La dernière fois qu'un club de deuxième ligue cantonale a atteint les 8es de finale de Coupe de Suisse, c'était en 2012. Il s'agissait à l'époque du FC Locarno. C'est dire à quel point le FC Béroche-Gorgier est en train de marquer l'histoire de la compétition. Dernier rescapé des séries dites inférieures, le club neuchâtelois a successivement éliminé Olten (2e ligue inter), puis Lancy (1re ligue). Il s'attaquera à la fin d'octobre (le mercredi 30 ou le jeudi 31) à Bavois (Promotion League), toujours sur son terrain du Bord du Lac.

«On monte d'une ligue à chaque fois, s'amuse le président Damien Sengstag. C'est dire que le challenge sera encore plus difficile. Mais, pour la plupart d'entre nous au club, on n'est pas près de revivre pareille aventure. On profite donc à fond de ces moments.

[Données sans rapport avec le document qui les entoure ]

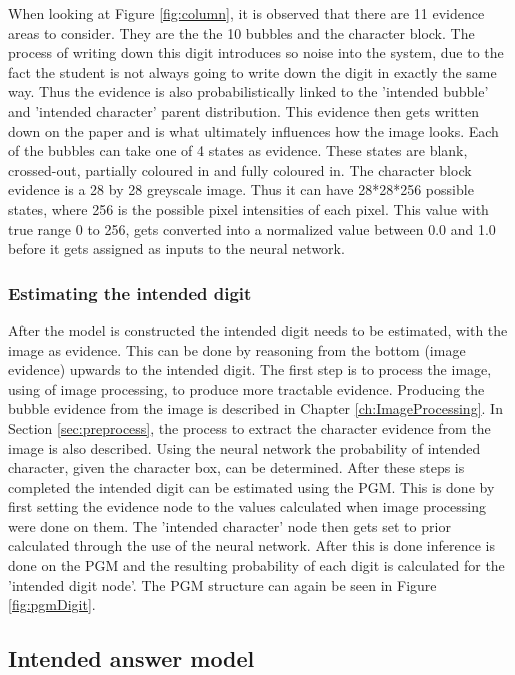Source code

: When looking at Figure \ref{fig:column}, it is observed that there are 11 evidence areas to consider. They are the the 10 bubbles and the character block. The process of writing down this digit introduces so noise into the system, due to the fact the student is not always going to write down the digit in exactly the same way. Thus the evidence is also probabilistically linked to the 'intended bubble' and 'intended character' parent distribution. This evidence then gets written down on the paper and is what ultimately influences how the image looks. Each of the bubbles can take one of 4 states as evidence. These states are blank, crossed-out, partially coloured in and fully coloured in. The character block evidence is a 28 by 28 greyscale image. Thus it can have 28*28*256 possible states, where 256 is the possible pixel intensities of each pixel. This value with true range 0 to 256, gets converted into a normalized value between 0.0 and 1.0 before it gets assigned as inputs to the neural network.


\subsubsection{Estimating the intended digit}
\label{sec:intendedDigit}
After the model is constructed the intended digit needs to be estimated, with the image as evidence. This can be done by reasoning from the bottom (image evidence) upwards to the intended digit. The first step is to process the image, using of image processing, to produce more tractable evidence. Producing the bubble evidence from the image is described in Chapter \ref{ch:ImageProcessing}. In Section \ref{sec:preprocess}, the process to extract the character evidence from the image is also described. Using the neural network the probability of intended character, given the character box, can be determined. After these steps is completed the intended digit can be estimated using the PGM. This is done by first setting the evidence node to the values calculated when image processing were done on them. The 'intended character' node then gets set to prior calculated through the use of the neural network. After this is done inference is done on the PGM and the resulting probability of each digit is calculated for the 'intended digit node'. The PGM structure can again be seen in Figure \ref{fig:pgmDigit}. 


\subsection{Intended answer model}
\label{sec:pgmStudentNum}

Et je vous redirai ce que je vous avais dit après notre victoire en 32e de finale: sait-on jamais, sur un malentendu, ça peut marcher...»

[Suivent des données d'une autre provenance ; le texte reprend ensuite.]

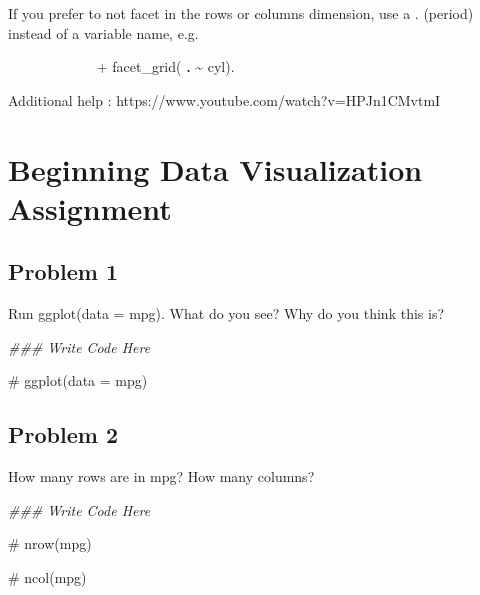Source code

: \documentclass[
  letterpaper,
  DIV=11,
  numbers=noendperiod]{scrreprt}
\newenvironment{Shaded}{\begin{snugshade}}{\end{snugshade}}
\newcommand{\CommentTok}[1]{\textcolor[rgb]{0.37,0.37,0.37}{#1}}
\newcommand{\DocumentationTok}[1]{\textcolor[rgb]{0.37,0.37,0.37}{\textit{#1}}}
\begin{document}
If you prefer to not facet in the rows or columns dimension, use a \(.\)
(period) instead of a variable name, e.g.~

\(\hspace{1in}\) + facet\_grid( \textbf{.} \textasciitilde{} cyl).

Additional help : https://www.youtube.com/watch?v=HPJn1CMvtmI


\chapter*{Beginning Data Visualization
Assignment}\label{beginning-data-visualization-assignment}


\section*{Problem 1}\label{problem-1-1}


Run ggplot(data = mpg). What do you see? Why do you think this is?

\begin{Shaded}
\begin{Highlighting}[]
\DocumentationTok{\#\#\# Write Code Here}

\CommentTok{\# ggplot(data = mpg)}
\end{Highlighting}
\end{Shaded}

\section*{Problem 2}\label{problem-2-1}


How many rows are in mpg? How many columns?

\begin{Shaded}
\begin{Highlighting}[]
\DocumentationTok{\#\#\# Write Code Here}

\CommentTok{\# nrow(mpg)}

\CommentTok{\# ncol(mpg)}
\end{Highlighting}
\end{Shaded}
\end{document}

Face à Bavois, il faudra peut-être plus qu'un malentendu pour que Béroche-Gorgier réussisse à forcer la porte des quarts de finale. Célèbre dans toute la Suisse romande depuis dimanche soir pour avoir fait le show dans le vestiaire devant les caméras de la RTS - «Aujourd'hui c'est vous les stars! C'est Hollywood!» - l'entraîneur de l'équipe bérochoise Florian Simonin soulignait la difficulté de la mission proposée: «Je ne dis pas ça contre Bavois, mais cette Promotion League est la catégorie de jeu la moins intéressante pour nous. Les équipes sont faites de semi-pros, ou d'anciens pros, et les trois ligues d'écart risquent de peser lourd.»

Florian Simonin ne cache pas qu'il attendait autre chose du tirage au sort: «Après deux victoires en Coupe, c'est vrai qu'on espérait tirer un gros morceau. En plus, ce 8e de finale sera joué en semaine, à la fin d'octobre: ce n'est pas la même chose que si le match se déroulait le week-end.» Voilà ce qui arrive quand on s'invite dans la cour des grands...

Si Béroche-Gorgier tient tant que cela à tirer un gros poisson, il est donc condamné à battre Bavois et à se catapulter en quarts de finale: «On va continuer à rêver à fond et on verra bien, précise l'entraîneur. On aura le temps de recharger nos batteries d'ici là. Et avec l'état d'esprit de mes joueurs, rien n'est impossible. Ils ont de vraies valeurs et je suis impressionné par la manière dont ils sont capables de se surpasser. Ce qu'ils m'ont montré samedi, c'était juste extraordinaire.»

À répéter une troisième fois à la fin d'octobre.